Collected data:
[Start of Attachment]

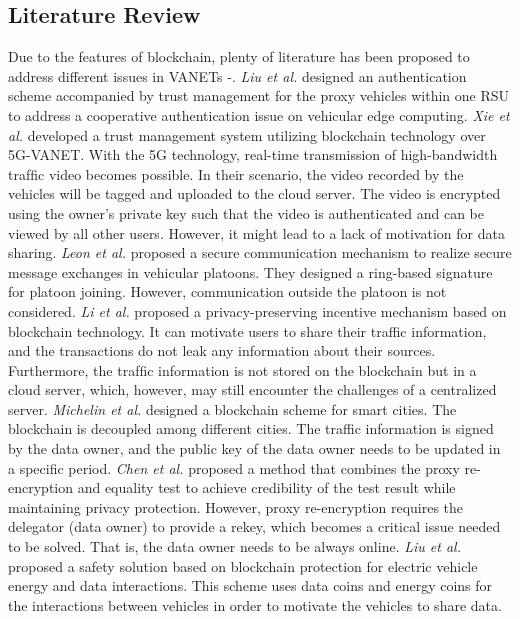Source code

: \documentclass[journal,10pt]{IEEEtran}
\begin{document}
\subsection{Literature Review}
Due to the features of blockchain, plenty of literature has been proposed to address different issues in VANETs \cite{BECADT}-\cite{Blockchain-enabled security in electric vehicles cloud and edge computing}. 
 \emph{Liu et al.} \cite{BECADT} designed an authentication scheme accompanied by trust management for the proxy vehicles within one RSU to address a cooperative authentication issue on vehicular edge computing. 
 \emph{Xie et al.} \cite{BST} developed a trust management system utilizing blockchain technology over 5G-VANET. With the 5G technology, real-time transmission of high-bandwidth trafﬁc video becomes possible. In their scenario, the video recorded by the vehicles will be tagged and uploaded to the cloud server. The video is encrypted using the owner’s private key such that the video is authenticated and can be viewed by all other users. However, it might lead to a lack of motivation for data sharing.
\emph{Leon et al.} \cite{Secure blockchain-based communication scheme for connected vehicles} proposed a secure communication mechanism to realize secure message exchanges in vehicular platoons. They designed a ring-based signature for platoon joining. However, communication outside the platoon is not considered.
\emph{Li et al.} \cite{Creditcoin: A privacy-preserving blockchain-based incentive announcement network for communications of smart vehicles} proposed a privacy-preserving incentive mechanism based on blockchain technology. It can motivate users to share their traffic information, and the transactions do not leak any information about their sources. Furthermore, the trafﬁc information is not stored on the blockchain but in a cloud server, which, however, may
still encounter the challenges of a centralized server.
\emph{Michelin et al.} \cite{Speedychain: A framework for decoupling data from blockchain for smart cities} designed a blockchain scheme for smart cities. The blockchain is decoupled among different cities. The traffic information is signed by the data owner, and the public key of the data owner needs to be updated in a specific period.
\emph{Chen et al.} \cite{BPREET} proposed a method that combines the proxy re-encryption and equality test to achieve credibility of the test result while maintaining privacy protection. However, proxy re-encryption requires the delegator (data owner) to provide a rekey, which becomes a critical issue needed to be solved. That is, the data owner needs to be always online.
\emph{Liu et al.} \cite{Blockchain-enabled security in electric vehicles cloud and edge computing}
proposed a safety solution based on blockchain protection for electric vehicle energy and data interactions. This scheme uses data coins and energy coins for the interactions between vehicles in order to motivate the vehicles to share data.
\end{document}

[End of Attachment]

Exercise brief: Please count the lines above that contain the word "trust", and reply with the number alone.

Response area: 2